From: Anshuman Khandual
Date: Thu Dec 21 2017 - 22:10:12 EST


On 12/14/2017 07:40 AM, Ross Zwisler wrote:
> ==== Quick Summary ====
>
> Platforms exist today which have multiple types of memory attached to a
> single CPU. These disparate memory ranges have some characteristics in
> common, such as CPU cache coherence, but they can have wide ranges of
> performance both in terms of latency and bandwidth.

Right.

>
> For example, consider a system that contains persistent memory, standard
> DDR memory and High Bandwidth Memory (HBM), all attached to the same CPU.
> There could potentially be an order of magnitude or more difference in
> performance between the slowest and fastest memory attached to that CPU.

Right.

>
> With the current Linux code NUMA nodes are CPU-centric, so all the memory
> attached to a given CPU will be lumped into the same NUMA node. This makes
> it very difficult for userspace applications to understand the performance
> of different memory ranges on a given CPU.

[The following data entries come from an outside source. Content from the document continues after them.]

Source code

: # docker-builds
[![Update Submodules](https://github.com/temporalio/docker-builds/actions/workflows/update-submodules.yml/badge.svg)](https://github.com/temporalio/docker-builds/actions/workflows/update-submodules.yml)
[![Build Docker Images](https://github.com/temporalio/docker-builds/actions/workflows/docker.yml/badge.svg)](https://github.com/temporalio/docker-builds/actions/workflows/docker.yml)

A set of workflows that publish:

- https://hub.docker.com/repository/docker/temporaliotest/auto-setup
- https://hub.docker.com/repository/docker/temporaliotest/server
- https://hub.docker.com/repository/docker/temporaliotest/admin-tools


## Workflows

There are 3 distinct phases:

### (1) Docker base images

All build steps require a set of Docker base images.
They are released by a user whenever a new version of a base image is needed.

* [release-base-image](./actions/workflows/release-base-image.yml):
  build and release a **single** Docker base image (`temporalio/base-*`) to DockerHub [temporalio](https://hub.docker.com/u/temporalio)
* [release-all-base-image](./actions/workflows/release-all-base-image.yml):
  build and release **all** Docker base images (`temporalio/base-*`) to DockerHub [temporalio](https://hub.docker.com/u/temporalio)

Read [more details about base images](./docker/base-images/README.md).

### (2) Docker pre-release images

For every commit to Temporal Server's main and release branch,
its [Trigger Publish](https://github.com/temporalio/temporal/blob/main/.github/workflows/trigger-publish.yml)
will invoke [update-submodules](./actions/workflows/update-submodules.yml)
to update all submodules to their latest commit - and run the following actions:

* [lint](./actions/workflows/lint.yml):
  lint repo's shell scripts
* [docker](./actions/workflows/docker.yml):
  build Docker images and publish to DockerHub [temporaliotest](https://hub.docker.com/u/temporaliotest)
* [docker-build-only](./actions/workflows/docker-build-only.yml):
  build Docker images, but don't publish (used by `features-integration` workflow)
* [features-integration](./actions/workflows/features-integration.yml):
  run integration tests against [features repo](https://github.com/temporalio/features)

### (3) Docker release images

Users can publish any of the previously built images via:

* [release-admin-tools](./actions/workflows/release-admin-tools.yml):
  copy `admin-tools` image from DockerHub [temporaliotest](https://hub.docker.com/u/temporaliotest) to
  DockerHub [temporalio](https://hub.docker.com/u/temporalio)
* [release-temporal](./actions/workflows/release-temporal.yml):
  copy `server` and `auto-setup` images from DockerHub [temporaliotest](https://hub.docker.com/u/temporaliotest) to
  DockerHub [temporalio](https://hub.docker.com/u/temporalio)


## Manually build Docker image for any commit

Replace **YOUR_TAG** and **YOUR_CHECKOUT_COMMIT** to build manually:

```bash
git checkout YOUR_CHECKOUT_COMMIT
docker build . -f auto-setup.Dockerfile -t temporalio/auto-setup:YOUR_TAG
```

Right but that might require fundamental changes to the NUMA representation.
Plugging those memory as separate NUMA nodes, identify them through sysfs
and try allocating from it through mbind() seems like a short term solution.

Though if we decide to go in this direction, sysfs interface or something
similar is required to enumerate memory properties.

>
> We solve this issue by providing userspace with performance information on
> individual memory ranges. This performance information is exposed via
> sysfs:
>
> # grep . mem_tgt2/* mem_tgt2/local_init/* 2>/dev/null
> mem_tgt2/firmware_id:1
> mem_tgt2/is_cached:0
> mem_tgt2/local_init/read_bw_MBps:40960
> mem_tgt2/local_init/read_lat_nsec:50
> mem_tgt2/local_init/write_bw_MBps:40960
> mem_tgt2/local_init/write_lat_nsec:50

I might have missed discussions from earlier versions, why we have this
kind of a "source --> target" model ? We will enlist properties for all
possible "source --> target" on the system ? Right now it shows only
bandwidth and latency properties, can it accommodate other properties
as well in future ?

>
> This allows applications to easily find the memory that they want to use.
> We expect that the existing NUMA APIs will be enhanced to use this new
> information so that applications can continue to use them to select their
> desired memory.

I had presented a proposal for NUMA redesign in the Plumbers Conference this
year where various memory devices with different kind of memory attributes
can be represented in the kernel and be used explicitly from the user space.
Here is the link to the proposal if you feel interested. The proposal is
very intrusive and also I dont have a RFC for it yet for discussion here.

https://linuxplumbersconf.org/2017/ocw//system/presentations/4656/original/Hierarchical_NUMA_Design_Plumbers_2017.pdf

Problem is, designing the sysfs interface for memory attribute detection
from user space without first thinking about redesigning the NUMA for
heterogeneous memory may not be a good idea. Will look into this further.